# The music room_____//:



## Nummi_G4 (Feb 21, 2002)

Lets talk about music... 

What do you guys think about "Rage Against the Machine".  I am listening to them now... and track one on battle of los angeles is BAD ASS!


----------



## Nummi_G4 (Feb 21, 2002)

testify... that is the name of track 1.  BAD ASS !!!


----------



## Alexandert (Feb 21, 2002)

Listening to Galleon -----> so I begin!

Wheeeeeeeeeeeeeeeeeeeeeeeeeeeeeeeeeeeeeeeee can fiiind!
So IIIIIIIIIIIIIIIIIIIIIIIIIIIIIIIIIII begin!
Wheeeeeeeeeeeeeeeeeeeeeeeeeeeeeeeeeeeeeeeeee can fiiind!
So IIIIIIIIIIIIIIIIIIIIIIIIIIIII begin!

Yeah that rocks!

BTW RATM RULZ!


----------



## Nummi_G4 (Feb 21, 2002)

> _Originally posted by Alexandert _
> *Listening to Galleon -----> so I begin!
> 
> 
> BTW RATM RULZ! *




"Galleon"  I have never heard of them.  RATM KICKS ASS. !




what is the real name of the "pocket full of shells" song ? it is not called... pocket full of shells, is it?


----------



## Lessthanmighty (Feb 21, 2002)

Well... if anyone cares... dont buy the Nirvana Live cd.  I cant stand this guys voice.  The only song that I can stand is: "Smells like Teen Spirit"  Did I spell it correctly?
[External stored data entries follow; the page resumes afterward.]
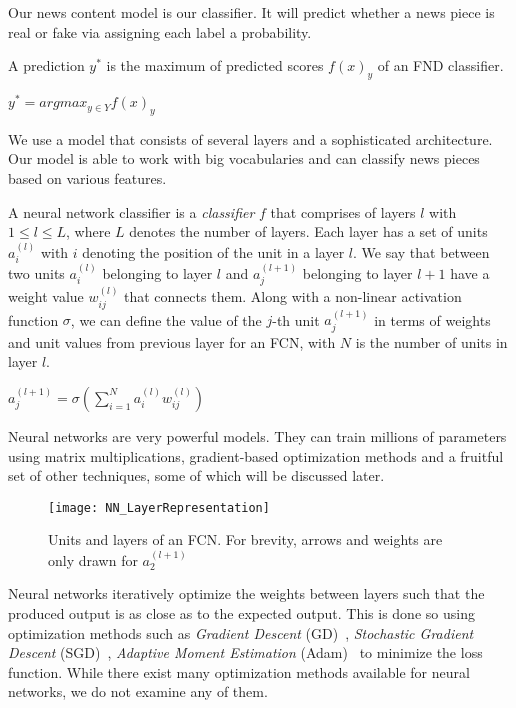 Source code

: Our news content model is our classifier. It will predict whether a news piece is real or fake via assigning each label a probability.
\begin{definition}
    A prediction $y^*$ is the maximum of predicted scores $f(x)_y$ of an FND classifier.
    \begin{center}
        $y^* = argmax_{y \in Y} f(x)_y$
    \end{center}
\end{definition}
We use a model that consists of several layers and a sophisticated architecture. Our model is able to work with big vocabularies and can classify news pieces based on various features.
\begin{definition}
    A neural network classifier is a \emph{classifier} $f$ that comprises of layers $l$ with $1 \leq l \leq L$, where $L$ denotes the number of layers. Each layer has a set of units $a_i^{(l)}$ with $i$ denoting the position of the unit in
    a layer $l$. We say that between two units $a_i^{(l)}$ belonging to layer $l$ and $a_j^{(l+1)}$ belonging to layer
    $l+1$ have a weight value $w_{ij}^{(l)}$ that connects them. Along with a non-linear activation function $\sigma$, we
    can define the value of the $j$-th unit $a_j^{(l+1)}$ in terms of weights and unit values from previous layer for an FCN, with $N$ is the number of units in layer $l$.
    \begin{center}
        $a_j^{(l+1)} = \sigma(\sum_{i=1}^{N} a_i^{(l)} w_{ij}^{(l)})$
    \end{center}
\end{definition}
Neural networks are very powerful models. They can train millions of parameters using matrix multiplications, gradient-based optimization methods and a fruitful set of other techniques, some of which will be discussed later.
\begin{figure}
    \centering
    \texttt{[image: NN\_LayerRepresentation]}
    \caption[Units and layers of an FCN]{Units and layers of an FCN. For brevity, arrows and weights are only drawn for $a_2^{(l+1)}$}
    \label{fig:NN_LayerRepresentation}
\end{figure}
Neural networks iteratively optimize the weights between layers such that the produced output is as close as to the
expected output. This is done so using optimization methods such as \emph{Gradient Descent} (GD)~\parencite{GD_Cauchy},
\emph{Stochastic Gradient Descent} (SGD)~\parencite{SGD_Robbins}, \emph{Adaptive Moment Estimation} (Adam)~\parencite{Adam_Kingma} to minimize the loss function. While there exist many optimization methods available for neural networks, we do not examine any of them.\\
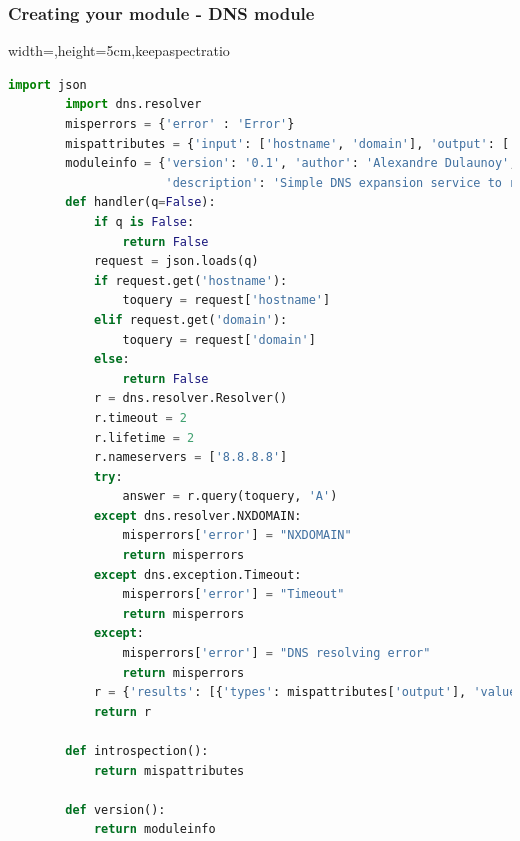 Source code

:  \begin{frame}[fragile]
      \frametitle{Creating your module - DNS module}
      \begin{adjustbox}{width=\textwidth,height=5cm,keepaspectratio}
      \begin{lstlisting}[language=python]
        import json
        import dns.resolver
        misperrors = {'error' : 'Error'}
        mispattributes = {'input': ['hostname', 'domain'], 'output': ['ip-src', 'ip-dst']}
        moduleinfo = {'version': '0.1', 'author': 'Alexandre Dulaunoy',
                      'description': 'Simple DNS expansion service to resolve IP address from MISP attributes', 'module-type': ['expansion','hover']}
        def handler(q=False):
            if q is False:
                return False
            request = json.loads(q)
            if request.get('hostname'):
                toquery = request['hostname']
            elif request.get('domain'):
                toquery = request['domain']
            else:
                return False
            r = dns.resolver.Resolver()
            r.timeout = 2
            r.lifetime = 2
            r.nameservers = ['8.8.8.8']
            try:
                answer = r.query(toquery, 'A')
            except dns.resolver.NXDOMAIN:
                misperrors['error'] = "NXDOMAIN"
                return misperrors
            except dns.exception.Timeout:
                misperrors['error'] = "Timeout"
                return misperrors
            except:
                misperrors['error'] = "DNS resolving error"
                return misperrors
            r = {'results': [{'types': mispattributes['output'], 'values':[str(answer[0])]}]}
            return r

        def introspection():
            return mispattributes

        def version():
            return moduleinfo
              \end{lstlisting}
        \end{adjustbox}
\end{frame}

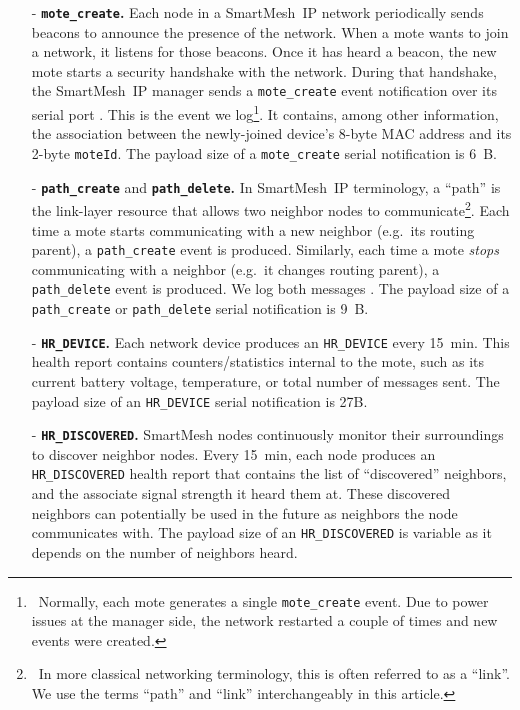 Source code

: \documentclass{elsarticle}
\newcommand{\sm}                  {SmartMesh\xspace}
\newcommand{\smip}                {SmartMesh~IP\xspace}
\newcommand{\HRDISCOVERED}        {{\tt HR\_DISCOVERED}\xspace}
\newcommand{\HRDEVICE}            {{\tt HR\_DEVICE}\xspace}
\newcommand{\pathcreate}          {{\tt path\_create}\xspace}
\newcommand{\pathdelete}          {{\tt path\_delete}\xspace}
\newcommand{\motecreate}          {{\tt mote\_create}\xspace}
\newcommand{\moteId}              {{\tt moteId}\xspace}
\begin{document}
\begin{itemize}
    \item[-] \textbf{\motecreate.}
        Each node in a \smip network periodically sends beacons to announce the presence of the network.
        When a mote wants to join a network, it listens for those beacons.
        Once it has heard a beacon, the new mote starts a security handshake with the network.
        During that handshake, the \smip manager sends a \motecreate event notification over its serial port \cite{smip_manager_api}.
        This is the event we log\footnote{~Normally, each mote generates a single \motecreate event. Due to power issues at the manager side, the network restarted a couple of times and new events were created.}.
        It contains, among other information, the association between the newly-joined device's 8-byte MAC address and its 2-byte \moteId.
        The payload size of a \motecreate serial notification is 6~B.
    \item[-] \textbf{\pathcreate} and \textbf{\pathdelete.}
        In \smip terminology, a ``path'' is the link-layer resource that allows two neighbor nodes to communicate\footnote{~In more classical networking terminology, this is often referred to as a ``link''. We use the terms ``path'' and ``link'' interchangeably in this article.}.
        Each time a mote starts communicating with a new neighbor (e.g.~its routing parent), a \pathcreate event is produced.
        Similarly, each time a mote \textit{stops} communicating with a neighbor (e.g.~it changes routing parent), a \pathdelete event is produced.
        We log both messages \cite{smip_manager_api}.
        The payload size of a \pathcreate or \pathdelete serial notification is 9~B.
    \item[-] \textbf{\HRDEVICE.}
        Each network device produces an \HRDEVICE every 15~min.
        This health report contains counters/statistics internal to the mote, such as its current battery voltage, temperature, or total number of messages sent.
        The payload size of an \HRDEVICE serial notification is 27B.
    \item[-] \textbf{\HRDISCOVERED.}
        \sm nodes continuously monitor their surroundings to discover neighbor nodes.
        Every 15~min, each node produces an \HRDISCOVERED health report that contains the list of ``discovered'' neighbors, and the associate signal strength it heard them at.
        These discovered neighbors can potentially be used in the future as neighbors the node communicates with.
        The payload size of an \HRDISCOVERED is variable as it depends on the number of neighbors heard.

\end{itemize}
\end{document}
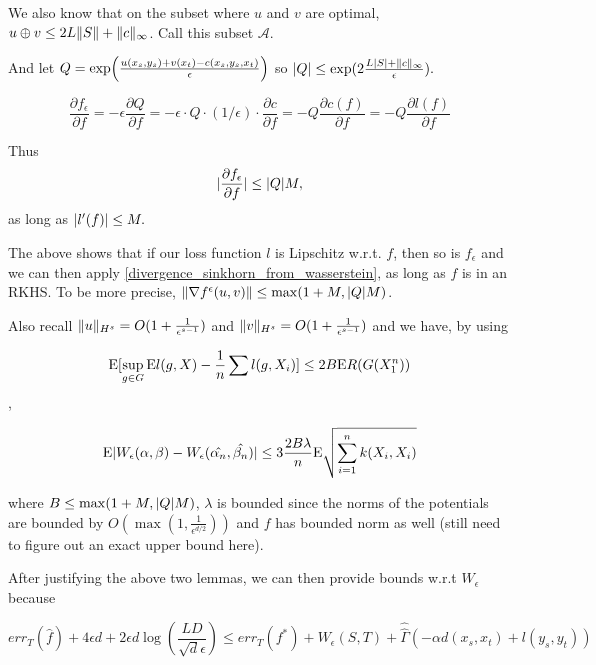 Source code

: We also know that on the subset where $u$ and $v$ are optimal, $u\oplus v\leq 2L\lVert S\rVert+\lVert c\rVert_{\infty}$. Call this subset $\mathcal{A}$.

And let $Q=\exp \paren*{\frac{u(x_s,y_s)+v(x_t)-c(x_s,y_s,x_t)}{\epsilon}}$ so $\lvert Q\rvert\leq \exp(2\frac{L\lvert S\rvert+\lVert c\rVert_{\infty}}{\epsilon}).$

$$\frac{\partial f_{\epsilon}}{\partial f} = -\epsilon \frac{\partial Q}{\partial f} = -\epsilon \cdot Q \cdot (1/\epsilon) \cdot \frac{\partial c}{\partial f} = -Q \frac{\partial c(f)}{\partial f} = -Q \frac{\partial l(f)}{\partial f}$$

Thus $$\lvert\frac{\partial f_{\epsilon}}{\partial f}\rvert\leq \lvert Q\rvert M,$$ as long as $\lvert l'(f)\rvert \leq M.$

The above shows that if our loss function $l$ is Lipschitz w.r.t. $f$, then so is $f_{\epsilon}$ and we can then apply \ref{divergence_sinkhorn_from_wasserstein}, as long as $f$ is in an RKHS. To be more precise, $\lVert\nabla f^{\epsilon}(u,v)\rVert\leq \max(1+M,\lvert Q\rvert M)$.

Also recall $\lVert u\rVert_{H^s}=O(1+\frac{1}{\epsilon^{s-1}})$ and $\lVert v\rVert_{H^s}=O(1+\frac{1}{\epsilon^{s-1}})$ and we have, by using

$$ \mathrm{E} [\sup_{g\in G} \mathrm{E} l(g,X) - \frac{1}{n} \sum l(g,X_i)] \leq 2B\mathrm{E} R(G(X_1^n)) $$,

$$ \mathrm{E} \lvert W_{\epsilon}(\alpha,\beta) - W_{\epsilon}(\hat{\alpha_n},\hat{\beta_n})\rvert \leq 3 \frac{2B\lambda}{n} \mathrm{E} \sqrt{\sum_{i=1}^n k(X_i,X_i)} $$

where $B\leq \max(1+M,\lvert Q\rvert M)$, $\lambda$ is bounded since the norms of the potentials are bounded by $O(\max(1,\frac{1}{\epsilon^{d/2}}))$ and $f$ has bounded norm as well (still need to figure out an exact upper bound here).

After justifying the above two lemmas, we can then provide bounds w.r.t $W_{\epsilon}$ because

$$err_{T}(\hat{f}) + 4\epsilon d + 2\epsilon d \log(\frac{LD}{\sqrt{d}\epsilon}) \leq err_{T}(f^{*})+W_{\epsilon}(S,T)+\hat{\hat{\Gamma}}\left(-\alpha
d(x_{s},x_{t})+l(y_{s},y_{t})\right)$$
I suppose RATM rulz... I guess you will just have to hurry up and burn that cd for me nummi. 

Less than Jake
S.T.P.
Green Day
That what I have listened to in the past 24 hours.


----------



## mrfluffy (Feb 21, 2002)

RATM suck (well the vocals do) the music's alright though.


----------



## rinse (Feb 21, 2002)

> _Originally posted by Nummi_G4 _
> *
> what is the real name of the "pocket full of shells" song ? it is not called... pocket full of shells, is it? *



Bulls on Parade.


----------



## Nummi_G4 (Feb 21, 2002)

> _Originally posted by mrfluffy _
> *RATM suck (well the vocals do) the music's alright though. *




YES... the vocals are crap... I hate the whole rock/rap thing. in any band...


----------



## themacko (Feb 21, 2002)

RATM is sweet, better than most stuff comming out now.

I'm a big 311, Foo Fighters, Dave Matthews fan myself.


----------



## BlingBling 3k12 (Feb 21, 2002)

ahh... dave matthews... open the door at the pittsburgh ampitheater when he's playing there and you can smell the weed!

oh well...

i've listened to Nelly, Limp Bizkit, Papa Roach, & the Orange County Soundtrack in the last day or so.... i gotta get some more music! my current 700+ music file collection isn't big enough... my ipod will scream, bleed, and cry bloody murder when i get it!!!


----------



## Nummi_G4 (Feb 21, 2002)

Green Day is great 

Limp Bizkit... they were ok, a couple years ago... now I cannot stand them.

Foo Fighters is also one of my favorite bands(monkey wrench is a great song, Everlong is too) But nothing beats I'll Stick around.


----------



## Nummi_G4 (Feb 21, 2002)

WHAT are your thoughts on the Deftones?


----------



## Lessthanmighty (Feb 21, 2002)

The Less than mighty Blink Detones.  How the hell do you think I got my name.

DEFTONES RULE!


----------



## rinse (Feb 21, 2002)

rap metal began and ended with Faith No More.


----------



## Alexandert (Feb 22, 2002)

> _Originally posted by Lessthanmighty _
> *The Less than mighty Blink Detones.  How the hell do you think I got my name.
> 
> DEFTONES RULE! *



the best song was "back to school"! In my opinion!


----------



## Nummi_G4 (Feb 22, 2002)

Yes... back to school is good. I like the whole White POny CD.


----------



## mrfluffy (Feb 22, 2002)

deftones are crap live, be quite and drives their best song.


----------



## tagliatelle (Feb 22, 2002)

Can you play Nirvana (About A Girl) or (Come As You Are)?


----------



## Lessthanmighty (Feb 22, 2002)

NOOOO!!  I cant stand his voice... you might as well play a recording of a cat getting something shoved up his butt. 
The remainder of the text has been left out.